(Source material Opens)

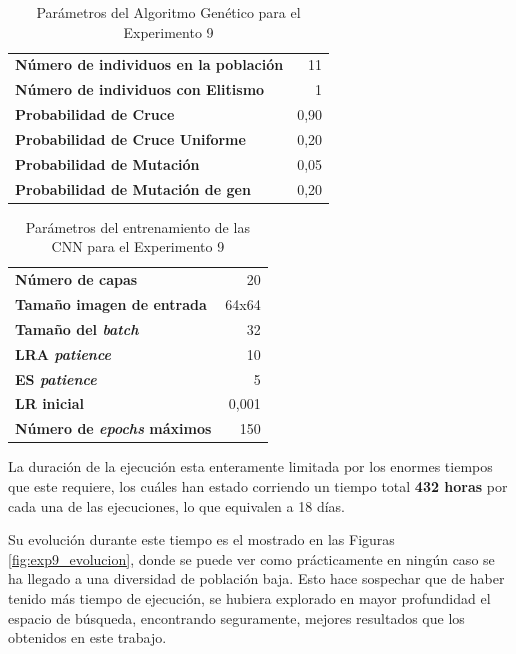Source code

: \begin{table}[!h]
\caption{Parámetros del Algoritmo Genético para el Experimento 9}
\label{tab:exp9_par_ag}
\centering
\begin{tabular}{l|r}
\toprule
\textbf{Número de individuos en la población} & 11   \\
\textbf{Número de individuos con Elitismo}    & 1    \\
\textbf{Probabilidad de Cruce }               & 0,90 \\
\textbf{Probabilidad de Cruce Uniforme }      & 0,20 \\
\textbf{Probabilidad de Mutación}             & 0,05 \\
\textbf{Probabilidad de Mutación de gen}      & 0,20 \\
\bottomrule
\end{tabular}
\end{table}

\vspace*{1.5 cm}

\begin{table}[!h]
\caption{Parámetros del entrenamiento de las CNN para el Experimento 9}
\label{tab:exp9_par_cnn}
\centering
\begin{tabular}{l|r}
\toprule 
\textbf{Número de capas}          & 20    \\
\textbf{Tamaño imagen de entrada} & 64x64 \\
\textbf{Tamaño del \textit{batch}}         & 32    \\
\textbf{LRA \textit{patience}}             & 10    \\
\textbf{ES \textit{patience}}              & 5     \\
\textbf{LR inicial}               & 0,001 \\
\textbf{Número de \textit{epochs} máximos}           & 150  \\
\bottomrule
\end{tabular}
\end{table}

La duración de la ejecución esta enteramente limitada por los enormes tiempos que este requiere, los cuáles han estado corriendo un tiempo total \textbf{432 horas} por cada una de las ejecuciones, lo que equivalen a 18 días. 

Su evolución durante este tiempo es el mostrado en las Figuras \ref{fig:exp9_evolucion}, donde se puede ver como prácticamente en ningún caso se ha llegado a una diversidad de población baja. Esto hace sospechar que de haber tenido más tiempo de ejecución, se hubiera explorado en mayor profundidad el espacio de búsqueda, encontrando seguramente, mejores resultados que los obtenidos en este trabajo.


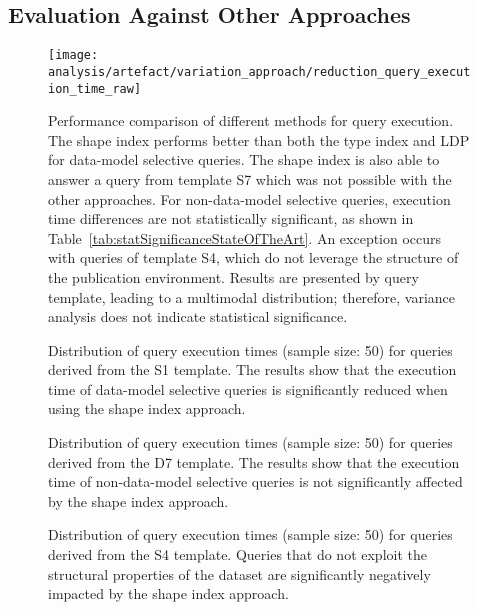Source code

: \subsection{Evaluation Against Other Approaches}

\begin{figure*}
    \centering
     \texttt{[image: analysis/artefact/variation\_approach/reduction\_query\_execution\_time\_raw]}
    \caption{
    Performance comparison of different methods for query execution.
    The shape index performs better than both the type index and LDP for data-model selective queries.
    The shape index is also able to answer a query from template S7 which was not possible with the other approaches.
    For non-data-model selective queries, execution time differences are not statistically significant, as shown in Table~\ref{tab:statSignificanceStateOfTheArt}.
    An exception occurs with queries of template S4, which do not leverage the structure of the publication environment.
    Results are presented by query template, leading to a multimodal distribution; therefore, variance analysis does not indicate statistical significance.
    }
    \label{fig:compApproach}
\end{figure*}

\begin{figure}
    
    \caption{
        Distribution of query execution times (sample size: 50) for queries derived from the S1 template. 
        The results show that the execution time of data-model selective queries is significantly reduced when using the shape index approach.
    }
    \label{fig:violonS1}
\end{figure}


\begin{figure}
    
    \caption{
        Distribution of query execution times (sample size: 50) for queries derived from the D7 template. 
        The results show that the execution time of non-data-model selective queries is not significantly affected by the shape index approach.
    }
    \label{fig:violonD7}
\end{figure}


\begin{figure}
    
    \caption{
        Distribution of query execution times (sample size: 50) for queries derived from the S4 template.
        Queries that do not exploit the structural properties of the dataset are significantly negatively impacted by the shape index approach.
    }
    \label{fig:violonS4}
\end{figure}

(Source material Closes)

● **Your goal**: The lines to copy are those above that contain "Experimento".

● **Result**:
\caption{Parámetros del Algoritmo Genético para el Experimento 9}
\caption{Parámetros del entrenamiento de las CNN para el Experimento 9}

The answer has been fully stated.